- _Stored data entries_:
------------------------

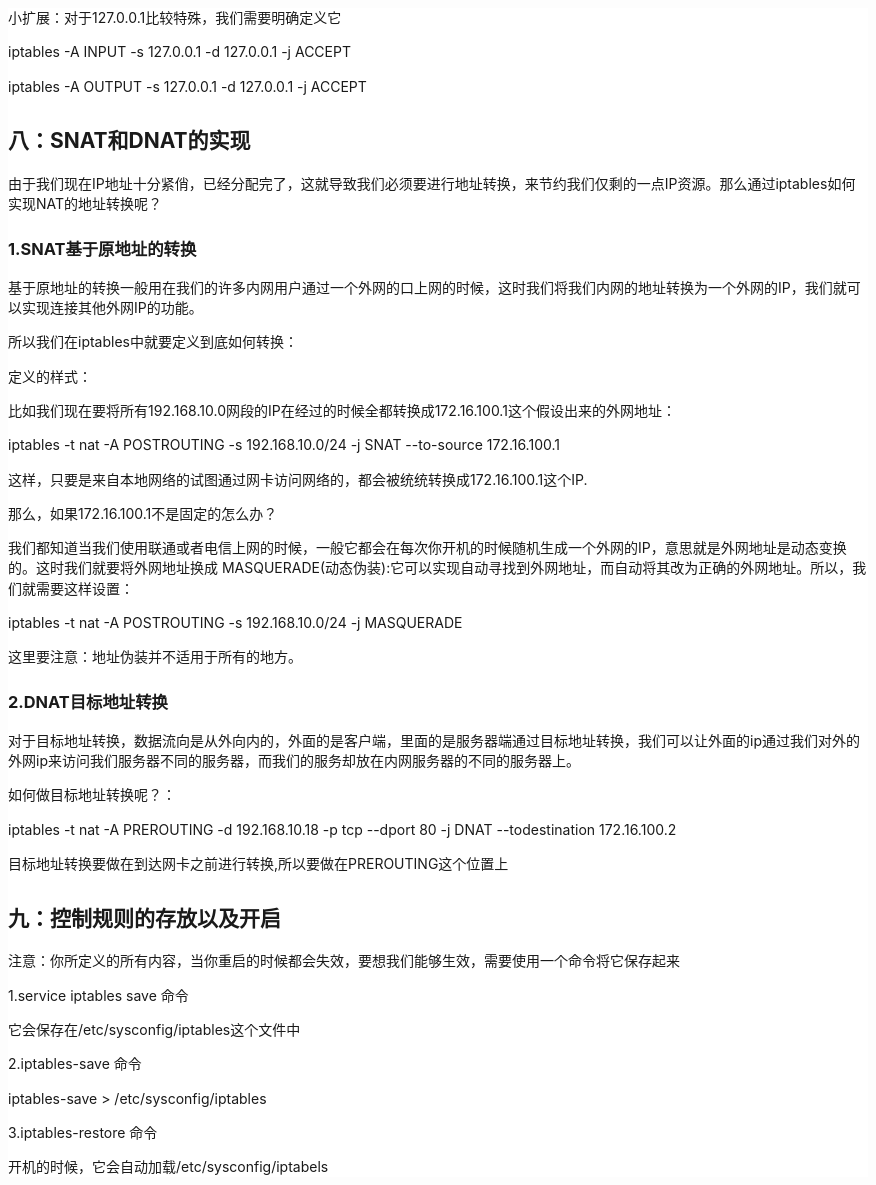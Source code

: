 小扩展：对于127.0.0.1比较特殊，我们需要明确定义它

iptables -A INPUT -s 127.0.0.1 -d 127.0.0.1 -j ACCEPT

iptables -A OUTPUT -s 127.0.0.1 -d 127.0.0.1 -j ACCEPT

## 八：SNAT和DNAT的实现

由于我们现在IP地址十分紧俏，已经分配完了，这就导致我们必须要进行地址转换，来节约我们仅剩的一点IP资源。那么通过iptables如何实现NAT的地址转换呢？

### 1.SNAT基于原地址的转换

基于原地址的转换一般用在我们的许多内网用户通过一个外网的口上网的时候，这时我们将我们内网的地址转换为一个外网的IP，我们就可以实现连接其他外网IP的功能。

所以我们在iptables中就要定义到底如何转换：

定义的样式：

比如我们现在要将所有192.168.10.0网段的IP在经过的时候全都转换成172.16.100.1这个假设出来的外网地址：

iptables -t nat -A POSTROUTING -s 192.168.10.0/24 -j SNAT --to-source 172.16.100.1

这样，只要是来自本地网络的试图通过网卡访问网络的，都会被统统转换成172.16.100.1这个IP.

那么，如果172.16.100.1不是固定的怎么办？

我们都知道当我们使用联通或者电信上网的时候，一般它都会在每次你开机的时候随机生成一个外网的IP，意思就是外网地址是动态变换的。这时我们就要将外网地址换成 MASQUERADE(动态伪装):它可以实现自动寻找到外网地址，而自动将其改为正确的外网地址。所以，我们就需要这样设置：

iptables -t nat -A POSTROUTING -s 192.168.10.0/24 -j MASQUERADE

这里要注意：地址伪装并不适用于所有的地方。

### 2.DNAT目标地址转换

对于目标地址转换，数据流向是从外向内的，外面的是客户端，里面的是服务器端通过目标地址转换，我们可以让外面的ip通过我们对外的外网ip来访问我们服务器不同的服务器，而我们的服务却放在内网服务器的不同的服务器上。

如何做目标地址转换呢？：

iptables -t nat -A PREROUTING -d 192.168.10.18 -p tcp --dport 80 -j DNAT --todestination 172.16.100.2

目标地址转换要做在到达网卡之前进行转换,所以要做在PREROUTING这个位置上

## 九：控制规则的存放以及开启

注意：你所定义的所有内容，当你重启的时候都会失效，要想我们能够生效，需要使用一个命令将它保存起来

1.service iptables save 命令

它会保存在/etc/sysconfig/iptables这个文件中

2.iptables-save 命令

iptables-save > /etc/sysconfig/iptables

3.iptables-restore 命令

开机的时候，它会自动加载/etc/sysconfig/iptabels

------------------------

- _WHAT YOU SHOULD DO_: The span to print begins at the line containing "2.iptables-save 命令" and ends at the final line of the entries; print it exactly and print nothing else.

- _EXPECTED OUTPUT_:
2.iptables-save 命令

iptables-save > /etc/sysconfig/iptables

3.iptables-restore 命令

开机的时候，它会自动加载/etc/sysconfig/iptabels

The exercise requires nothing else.